What you return should match the data below exactly, line for line.

→ **Entries shown**
════════════════

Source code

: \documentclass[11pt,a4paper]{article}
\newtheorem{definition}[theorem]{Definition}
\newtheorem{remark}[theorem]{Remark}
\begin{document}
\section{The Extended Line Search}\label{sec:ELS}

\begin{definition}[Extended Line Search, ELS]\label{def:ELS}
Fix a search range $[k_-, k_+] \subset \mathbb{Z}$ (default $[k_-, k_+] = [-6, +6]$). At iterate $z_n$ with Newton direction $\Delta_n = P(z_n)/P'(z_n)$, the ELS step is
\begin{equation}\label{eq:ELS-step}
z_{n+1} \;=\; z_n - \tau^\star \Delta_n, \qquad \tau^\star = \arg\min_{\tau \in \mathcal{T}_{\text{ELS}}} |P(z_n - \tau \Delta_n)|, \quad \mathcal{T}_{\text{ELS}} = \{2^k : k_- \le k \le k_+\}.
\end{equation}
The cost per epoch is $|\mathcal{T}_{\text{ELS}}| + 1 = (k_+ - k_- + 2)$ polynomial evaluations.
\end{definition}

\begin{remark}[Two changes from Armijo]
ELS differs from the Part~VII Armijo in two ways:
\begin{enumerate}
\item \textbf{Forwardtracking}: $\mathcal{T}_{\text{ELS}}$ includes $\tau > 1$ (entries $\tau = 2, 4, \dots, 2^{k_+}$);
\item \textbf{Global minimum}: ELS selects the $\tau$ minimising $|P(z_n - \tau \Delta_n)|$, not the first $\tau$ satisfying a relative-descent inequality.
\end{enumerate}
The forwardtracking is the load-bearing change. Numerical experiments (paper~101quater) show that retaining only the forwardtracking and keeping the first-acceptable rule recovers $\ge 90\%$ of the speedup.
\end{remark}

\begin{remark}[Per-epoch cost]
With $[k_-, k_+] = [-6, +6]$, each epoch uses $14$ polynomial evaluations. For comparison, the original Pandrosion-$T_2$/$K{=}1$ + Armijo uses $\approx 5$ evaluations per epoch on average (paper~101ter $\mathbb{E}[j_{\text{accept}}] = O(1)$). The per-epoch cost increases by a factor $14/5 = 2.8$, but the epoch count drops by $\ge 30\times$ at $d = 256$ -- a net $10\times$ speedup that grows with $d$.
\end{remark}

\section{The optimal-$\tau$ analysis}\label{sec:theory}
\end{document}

════════════════

→ **Response to this task**
Source code

: \documentclass[11pt,a4paper]{article}
\newtheorem{definition}[theorem]{Definition}
\newtheorem{remark}[theorem]{Remark}
\begin{document}
\section{The Extended Line Search}\label{sec:ELS}

\begin{definition}[Extended Line Search, ELS]\label{def:ELS}
Fix a search range $[k_-, k_+] \subset \mathbb{Z}$ (default $[k_-, k_+] = [-6, +6]$). At iterate $z_n$ with Newton direction $\Delta_n = P(z_n)/P'(z_n)$, the ELS step is
\begin{equation}\label{eq:ELS-step}
z_{n+1} \;=\; z_n - \tau^\star \Delta_n, \qquad \tau^\star = \arg\min_{\tau \in \mathcal{T}_{\text{ELS}}} |P(z_n - \tau \Delta_n)|, \quad \mathcal{T}_{\text{ELS}} = \{2^k : k_- \le k \le k_+\}.
\end{equation}
The cost per epoch is $|\mathcal{T}_{\text{ELS}}| + 1 = (k_+ - k_- + 2)$ polynomial evaluations.
\end{definition}

\begin{remark}[Two changes from Armijo]
ELS differs from the Part~VII Armijo in two ways:
\begin{enumerate}
\item \textbf{Forwardtracking}: $\mathcal{T}_{\text{ELS}}$ includes $\tau > 1$ (entries $\tau = 2, 4, \dots, 2^{k_+}$);
\item \textbf{Global minimum}: ELS selects the $\tau$ minimising $|P(z_n - \tau \Delta_n)|$, not the first $\tau$ satisfying a relative-descent inequality.
\end{enumerate}
The forwardtracking is the load-bearing change. Numerical experiments (paper~101quater) show that retaining only the forwardtracking and keeping the first-acceptable rule recovers $\ge 90\%$ of the speedup.
\end{remark}

\begin{remark}[Per-epoch cost]
With $[k_-, k_+] = [-6, +6]$, each epoch uses $14$ polynomial evaluations. For comparison, the original Pandrosion-$T_2$/$K{=}1$ + Armijo uses $\approx 5$ evaluations per epoch on average (paper~101ter $\mathbb{E}[j_{\text{accept}}] = O(1)$). The per-epoch cost increases by a factor $14/5 = 2.8$, but the epoch count drops by $\ge 30\times$ at $d = 256$ -- a net $10\times$ speedup that grows with $d$.
\end{remark}

\section{The optimal-$\tau$ analysis}\label{sec:theory}
\end{document}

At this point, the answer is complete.